A dead president is § 1 of the 25th Amendment to the U.S. Constitution.
As people including Brian C. Kalt have noted, a missing president (which covers one who is missing and that people assume to be dead, albeit who is not legally declared dead) is § 4 of the 25th Amendment.
A president who is missing is fairly obviously "unable to discharge the powers and duties of his office", whether or not xe is actually dead.
A president who was missing and is no longer so, and where the vice-president took over under § 4, goes through the procedure given in that section to regain the presidency, transmitting a notice that the inability does not exist, and gets to be the president again unless the vice president successfully contests it and wins the necessary supermajority in Congress.
The controversial applications of § 4 that people foresee are where it is used for political ends.

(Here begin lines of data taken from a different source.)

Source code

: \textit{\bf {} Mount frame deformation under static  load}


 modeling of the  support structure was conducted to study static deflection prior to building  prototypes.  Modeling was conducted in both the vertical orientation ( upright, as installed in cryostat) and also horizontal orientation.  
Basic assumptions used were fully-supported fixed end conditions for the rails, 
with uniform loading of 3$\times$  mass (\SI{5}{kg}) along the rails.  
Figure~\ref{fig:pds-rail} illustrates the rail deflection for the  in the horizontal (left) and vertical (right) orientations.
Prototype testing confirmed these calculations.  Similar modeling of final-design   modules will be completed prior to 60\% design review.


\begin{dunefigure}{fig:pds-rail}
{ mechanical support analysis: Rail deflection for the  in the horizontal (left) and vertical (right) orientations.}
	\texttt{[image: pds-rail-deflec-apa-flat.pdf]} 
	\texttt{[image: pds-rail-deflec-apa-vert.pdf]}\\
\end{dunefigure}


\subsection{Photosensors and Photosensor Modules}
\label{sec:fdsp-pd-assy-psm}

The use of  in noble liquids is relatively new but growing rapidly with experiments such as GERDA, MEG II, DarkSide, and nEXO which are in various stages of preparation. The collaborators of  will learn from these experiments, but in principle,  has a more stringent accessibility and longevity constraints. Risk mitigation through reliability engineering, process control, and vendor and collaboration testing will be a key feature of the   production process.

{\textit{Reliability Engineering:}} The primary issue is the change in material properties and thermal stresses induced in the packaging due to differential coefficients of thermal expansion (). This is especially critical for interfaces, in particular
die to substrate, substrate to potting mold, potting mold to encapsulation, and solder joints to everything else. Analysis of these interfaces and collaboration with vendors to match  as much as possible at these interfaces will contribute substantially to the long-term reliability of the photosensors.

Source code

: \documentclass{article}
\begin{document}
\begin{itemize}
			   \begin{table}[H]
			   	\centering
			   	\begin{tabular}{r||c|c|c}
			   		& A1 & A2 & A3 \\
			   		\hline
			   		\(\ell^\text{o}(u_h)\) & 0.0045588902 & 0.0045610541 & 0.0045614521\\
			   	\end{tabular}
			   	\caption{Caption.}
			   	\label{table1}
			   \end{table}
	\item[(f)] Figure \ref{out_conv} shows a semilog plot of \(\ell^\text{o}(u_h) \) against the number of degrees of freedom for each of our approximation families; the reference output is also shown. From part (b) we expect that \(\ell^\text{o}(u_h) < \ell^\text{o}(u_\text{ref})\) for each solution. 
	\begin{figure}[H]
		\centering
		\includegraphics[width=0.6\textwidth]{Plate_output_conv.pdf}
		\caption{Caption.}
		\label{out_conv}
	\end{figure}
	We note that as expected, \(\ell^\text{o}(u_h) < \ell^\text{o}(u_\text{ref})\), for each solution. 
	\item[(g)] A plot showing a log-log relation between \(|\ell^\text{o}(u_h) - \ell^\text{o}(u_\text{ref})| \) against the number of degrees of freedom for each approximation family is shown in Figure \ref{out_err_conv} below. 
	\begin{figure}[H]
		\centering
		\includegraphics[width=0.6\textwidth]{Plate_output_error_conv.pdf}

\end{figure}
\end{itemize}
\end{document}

A president who has gone missing, through accident, kidnap, capture, or some other means, is not really that sort of controversial situation; and indeed Congressional discussions of the original amendment when it was enacted, later in the 1970s, and even earlier in the 1930s and 1890s (which talk about the president being captured or kidnapped) all clearly indicate that a sudden event that renders the president incommunicado, or paralysed, or not locatable, or inaccessible, or in general unequivocally physically unable to perform the job and unable to even communicate that inability (which would rather be § 3 of the amendment), is the aim of the section.
It's not about death.
It's about whether there is a lack of a person able to do the job, in the view of the person who would take over.
That person takes over temporarily, unless the president is unable even to successfully challenge that, with the system being intentionally weighted in the president's favour.